Saved entries:
-----

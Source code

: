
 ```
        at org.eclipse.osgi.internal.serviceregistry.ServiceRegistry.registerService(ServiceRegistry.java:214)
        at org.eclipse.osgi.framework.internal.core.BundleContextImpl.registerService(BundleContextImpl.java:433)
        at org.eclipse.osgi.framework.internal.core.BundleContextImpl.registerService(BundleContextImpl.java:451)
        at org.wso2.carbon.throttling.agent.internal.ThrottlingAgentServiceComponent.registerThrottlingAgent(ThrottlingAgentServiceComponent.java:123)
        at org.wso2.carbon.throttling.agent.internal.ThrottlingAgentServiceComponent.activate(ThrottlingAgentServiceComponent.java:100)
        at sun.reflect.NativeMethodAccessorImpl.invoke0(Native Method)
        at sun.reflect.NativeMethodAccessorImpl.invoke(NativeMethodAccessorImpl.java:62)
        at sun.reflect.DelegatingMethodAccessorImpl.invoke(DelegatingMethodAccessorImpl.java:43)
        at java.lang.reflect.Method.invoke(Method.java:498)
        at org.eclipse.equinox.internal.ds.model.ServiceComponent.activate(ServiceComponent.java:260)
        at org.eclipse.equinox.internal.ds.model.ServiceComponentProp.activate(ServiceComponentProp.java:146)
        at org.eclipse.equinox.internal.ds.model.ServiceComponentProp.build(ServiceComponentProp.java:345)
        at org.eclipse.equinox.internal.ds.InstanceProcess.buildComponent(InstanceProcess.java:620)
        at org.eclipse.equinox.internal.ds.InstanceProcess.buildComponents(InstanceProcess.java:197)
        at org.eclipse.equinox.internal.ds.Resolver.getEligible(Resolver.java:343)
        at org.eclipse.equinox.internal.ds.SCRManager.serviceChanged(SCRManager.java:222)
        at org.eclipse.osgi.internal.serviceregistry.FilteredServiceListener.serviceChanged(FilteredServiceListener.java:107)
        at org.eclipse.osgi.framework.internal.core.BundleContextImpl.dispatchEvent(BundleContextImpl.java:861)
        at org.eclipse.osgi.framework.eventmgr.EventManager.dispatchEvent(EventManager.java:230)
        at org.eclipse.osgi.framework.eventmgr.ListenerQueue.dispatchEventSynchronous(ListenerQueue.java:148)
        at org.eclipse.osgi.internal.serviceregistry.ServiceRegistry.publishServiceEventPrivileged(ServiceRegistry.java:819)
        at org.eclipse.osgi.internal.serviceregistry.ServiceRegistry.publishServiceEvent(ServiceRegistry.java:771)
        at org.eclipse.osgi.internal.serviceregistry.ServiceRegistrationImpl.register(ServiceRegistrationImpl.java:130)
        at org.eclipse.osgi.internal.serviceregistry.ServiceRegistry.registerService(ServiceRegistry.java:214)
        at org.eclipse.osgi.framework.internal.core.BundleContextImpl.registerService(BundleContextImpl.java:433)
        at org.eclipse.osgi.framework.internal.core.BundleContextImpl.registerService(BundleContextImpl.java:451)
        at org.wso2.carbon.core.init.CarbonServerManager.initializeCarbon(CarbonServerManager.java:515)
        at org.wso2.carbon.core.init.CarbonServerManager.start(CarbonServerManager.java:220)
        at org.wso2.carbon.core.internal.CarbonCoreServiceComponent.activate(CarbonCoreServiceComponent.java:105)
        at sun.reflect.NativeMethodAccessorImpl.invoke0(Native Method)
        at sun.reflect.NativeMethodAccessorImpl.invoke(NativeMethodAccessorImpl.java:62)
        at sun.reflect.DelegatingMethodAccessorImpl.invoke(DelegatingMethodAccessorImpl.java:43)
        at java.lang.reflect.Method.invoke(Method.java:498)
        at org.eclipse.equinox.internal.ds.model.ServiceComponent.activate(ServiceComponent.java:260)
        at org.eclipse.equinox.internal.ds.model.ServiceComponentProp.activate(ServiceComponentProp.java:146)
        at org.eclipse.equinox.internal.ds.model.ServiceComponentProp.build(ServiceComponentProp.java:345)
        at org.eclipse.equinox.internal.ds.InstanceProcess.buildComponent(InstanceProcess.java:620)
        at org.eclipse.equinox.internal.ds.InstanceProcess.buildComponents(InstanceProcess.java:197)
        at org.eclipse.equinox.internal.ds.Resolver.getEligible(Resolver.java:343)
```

-----

• [INSTRUCTIONS FOR THE TASK] Retype the records in their entirety, matching each one exactly.

• [RESPONSE]
Source code

:
 ```
        at org.eclipse.osgi.internal.serviceregistry.ServiceRegistry.registerService(ServiceRegistry.java:214)
        at org.eclipse.osgi.framework.internal.core.BundleContextImpl.registerService(BundleContextImpl.java:433)
        at org.eclipse.osgi.framework.internal.core.BundleContextImpl.registerService(BundleContextImpl.java:451)
        at org.wso2.carbon.throttling.agent.internal.ThrottlingAgentServiceComponent.registerThrottlingAgent(ThrottlingAgentServiceComponent.java:123)
        at org.wso2.carbon.throttling.agent.internal.ThrottlingAgentServiceComponent.activate(ThrottlingAgentServiceComponent.java:100)
        at sun.reflect.NativeMethodAccessorImpl.invoke0(Native Method)
        at sun.reflect.NativeMethodAccessorImpl.invoke(NativeMethodAccessorImpl.java:62)
        at sun.reflect.DelegatingMethodAccessorImpl.invoke(DelegatingMethodAccessorImpl.java:43)
        at java.lang.reflect.Method.invoke(Method.java:498)
        at org.eclipse.equinox.internal.ds.model.ServiceComponent.activate(ServiceComponent.java:260)
        at org.eclipse.equinox.internal.ds.model.ServiceComponentProp.activate(ServiceComponentProp.java:146)
        at org.eclipse.equinox.internal.ds.model.ServiceComponentProp.build(ServiceComponentProp.java:345)
        at org.eclipse.equinox.internal.ds.InstanceProcess.buildComponent(InstanceProcess.java:620)
        at org.eclipse.equinox.internal.ds.InstanceProcess.buildComponents(InstanceProcess.java:197)
        at org.eclipse.equinox.internal.ds.Resolver.getEligible(Resolver.java:343)
        at org.eclipse.equinox.internal.ds.SCRManager.serviceChanged(SCRManager.java:222)
        at org.eclipse.osgi.internal.serviceregistry.FilteredServiceListener.serviceChanged(FilteredServiceListener.java:107)
        at org.eclipse.osgi.framework.internal.core.BundleContextImpl.dispatchEvent(BundleContextImpl.java:861)
        at org.eclipse.osgi.framework.eventmgr.EventManager.dispatchEvent(EventManager.java:230)
        at org.eclipse.osgi.framework.eventmgr.ListenerQueue.dispatchEventSynchronous(ListenerQueue.java:148)
        at org.eclipse.osgi.internal.serviceregistry.ServiceRegistry.publishServiceEventPrivileged(ServiceRegistry.java:819)
        at org.eclipse.osgi.internal.serviceregistry.ServiceRegistry.publishServiceEvent(ServiceRegistry.java:771)
        at org.eclipse.osgi.internal.serviceregistry.ServiceRegistrationImpl.register(ServiceRegistrationImpl.java:130)
        at org.eclipse.osgi.internal.serviceregistry.ServiceRegistry.registerService(ServiceRegistry.java:214)
        at org.eclipse.osgi.framework.internal.core.BundleContextImpl.registerService(BundleContextImpl.java:433)
        at org.eclipse.osgi.framework.internal.core.BundleContextImpl.registerService(BundleContextImpl.java:451)
        at org.wso2.carbon.core.init.CarbonServerManager.initializeCarbon(CarbonServerManager.java:515)
        at org.wso2.carbon.core.init.CarbonServerManager.start(CarbonServerManager.java:220)
        at org.wso2.carbon.core.internal.CarbonCoreServiceComponent.activate(CarbonCoreServiceComponent.java:105)
        at sun.reflect.NativeMethodAccessorImpl.invoke0(Native Method)
        at sun.reflect.NativeMethodAccessorImpl.invoke(NativeMethodAccessorImpl.java:62)
        at sun.reflect.DelegatingMethodAccessorImpl.invoke(DelegatingMethodAccessorImpl.java:43)
        at java.lang.reflect.Method.invoke(Method.java:498)
        at org.eclipse.equinox.internal.ds.model.ServiceComponent.activate(ServiceComponent.java:260)
        at org.eclipse.equinox.internal.ds.model.ServiceComponentProp.activate(ServiceComponentProp.java:146)
        at org.eclipse.equinox.internal.ds.model.ServiceComponentProp.build(ServiceComponentProp.java:345)
        at org.eclipse.equinox.internal.ds.InstanceProcess.buildComponent(InstanceProcess.java:620)
        at org.eclipse.equinox.internal.ds.InstanceProcess.buildComponents(InstanceProcess.java:197)
        at org.eclipse.equinox.internal.ds.Resolver.getEligible(Resolver.java:343)
```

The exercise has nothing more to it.